Photo Credit: Sydney Thunder
While they play innovative shots and seem to chance their hand, Sydney Thunder’s Alex Ross said ‘fearlessness’ and not ‘recklessness’ was the creed most batters in the Big Bash League follow.
Ross, whose 79 BBL matches have yielded 1500 runs at an enviable strike rate of 128.98, said despite the breakneck pace T20 games are played at, it’s important for players to always remain poised and in control.
“Fearless, rather than reckless,” said Ross when asked to define a batter’s best approach.
“If you become reckless that’s when you see people get out; maybe play a shot that maybe isn’t in their armoury, or, when they’re under pressure they produce a shot they don’t actually need.

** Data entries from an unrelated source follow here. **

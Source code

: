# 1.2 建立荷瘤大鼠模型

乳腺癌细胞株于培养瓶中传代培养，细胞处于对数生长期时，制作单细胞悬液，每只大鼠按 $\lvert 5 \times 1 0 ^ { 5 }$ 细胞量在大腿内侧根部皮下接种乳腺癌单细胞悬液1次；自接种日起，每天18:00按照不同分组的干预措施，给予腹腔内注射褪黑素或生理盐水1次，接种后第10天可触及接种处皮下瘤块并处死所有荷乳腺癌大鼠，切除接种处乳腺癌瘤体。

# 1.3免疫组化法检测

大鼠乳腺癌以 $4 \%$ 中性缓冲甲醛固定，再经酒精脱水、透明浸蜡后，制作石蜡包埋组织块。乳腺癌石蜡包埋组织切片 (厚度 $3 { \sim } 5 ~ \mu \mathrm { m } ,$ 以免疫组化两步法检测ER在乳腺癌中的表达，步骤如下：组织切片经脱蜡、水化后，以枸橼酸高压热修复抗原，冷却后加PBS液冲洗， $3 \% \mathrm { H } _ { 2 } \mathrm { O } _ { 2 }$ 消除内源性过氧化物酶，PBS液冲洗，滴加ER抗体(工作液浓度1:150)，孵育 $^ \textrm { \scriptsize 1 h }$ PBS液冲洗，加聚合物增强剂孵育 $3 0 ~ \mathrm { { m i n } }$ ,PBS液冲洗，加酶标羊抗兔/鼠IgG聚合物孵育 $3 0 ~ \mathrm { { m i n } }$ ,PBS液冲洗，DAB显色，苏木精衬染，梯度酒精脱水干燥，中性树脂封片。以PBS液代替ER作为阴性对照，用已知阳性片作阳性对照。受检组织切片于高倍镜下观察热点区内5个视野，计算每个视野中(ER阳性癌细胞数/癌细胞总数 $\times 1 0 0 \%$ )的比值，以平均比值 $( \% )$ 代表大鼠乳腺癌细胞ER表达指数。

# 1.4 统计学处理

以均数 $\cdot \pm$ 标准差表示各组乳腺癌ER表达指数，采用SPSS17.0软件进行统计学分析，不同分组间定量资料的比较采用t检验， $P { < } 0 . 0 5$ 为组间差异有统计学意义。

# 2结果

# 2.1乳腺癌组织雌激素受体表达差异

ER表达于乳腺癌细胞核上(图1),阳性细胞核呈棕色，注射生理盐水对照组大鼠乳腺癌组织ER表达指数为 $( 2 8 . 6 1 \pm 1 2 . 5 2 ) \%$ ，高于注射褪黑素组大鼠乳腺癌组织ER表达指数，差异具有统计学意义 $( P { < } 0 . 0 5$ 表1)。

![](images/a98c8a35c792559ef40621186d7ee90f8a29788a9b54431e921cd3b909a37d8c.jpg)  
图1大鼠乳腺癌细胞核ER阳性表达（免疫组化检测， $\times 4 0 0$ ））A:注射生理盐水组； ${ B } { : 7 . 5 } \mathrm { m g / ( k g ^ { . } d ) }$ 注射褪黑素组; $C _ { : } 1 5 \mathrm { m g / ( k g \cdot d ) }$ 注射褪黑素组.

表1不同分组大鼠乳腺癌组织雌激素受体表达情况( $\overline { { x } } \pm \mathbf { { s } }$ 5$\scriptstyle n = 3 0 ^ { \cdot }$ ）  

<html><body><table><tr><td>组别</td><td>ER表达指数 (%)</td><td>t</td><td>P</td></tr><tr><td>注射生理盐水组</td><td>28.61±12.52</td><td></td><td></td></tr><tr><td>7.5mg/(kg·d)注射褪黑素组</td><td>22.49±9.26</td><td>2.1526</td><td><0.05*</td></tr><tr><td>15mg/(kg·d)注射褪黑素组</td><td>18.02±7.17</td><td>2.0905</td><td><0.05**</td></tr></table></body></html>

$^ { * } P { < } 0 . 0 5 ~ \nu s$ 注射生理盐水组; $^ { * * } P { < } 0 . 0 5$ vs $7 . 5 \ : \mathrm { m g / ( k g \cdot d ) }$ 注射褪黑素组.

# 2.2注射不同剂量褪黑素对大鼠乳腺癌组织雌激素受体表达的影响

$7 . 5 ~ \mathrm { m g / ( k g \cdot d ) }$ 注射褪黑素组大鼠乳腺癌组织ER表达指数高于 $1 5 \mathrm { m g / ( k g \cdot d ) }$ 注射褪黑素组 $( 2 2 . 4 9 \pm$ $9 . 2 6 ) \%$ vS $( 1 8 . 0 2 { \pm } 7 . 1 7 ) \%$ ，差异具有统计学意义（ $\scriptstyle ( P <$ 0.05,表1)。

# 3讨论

“But if a batter has a shot – or the option to play it over and over again – I think its courageous to take it on.”
While supporters are attracted to the BBL by the fireworks and fun, Ross said the competition was underpinned by a deadly seriousness.
“[The BBL] is three games away from not playing, or three games from playing for Australia,” he said. “It is a format in which there is a lot of fun, but it can be tough and a lonely place sometimes because games come thick and fast, and if you’re not going so well it can be easy to feel as though it’s going really badly.
“On the other hand, if you’re going very well it can be overhyped. It’s important to stay level-headed and to continue to do what you do.”
Despite the challenges, Ross said the BBL provided players – and spectators who’ll attend the season-opening Thunder-Melbourne Stars match at Manuka on Tuesday night – with plenty to like.
“I like the fact that everything in short-form cricket is so positive,” said Ross, who played in the ACT as a junior. “You’re always looking for the positive option when you’re in the field, with the bat, or the ball.
“But everything around it is positive – you’re trying to get the best out of everyone. I really love that part of it.
Ross said he and his teammates were excited to be back at Canberra, the place the Thunder players openly call their ‘second home’.
“Canberrans always get around us, they’re great,” he said. “I think they’ve embraced Thunder and we’re looking forward to being able to interact with them [signing autographs and taking selfies] with them after the support they gave us when we were based in Canberra because of COVID.”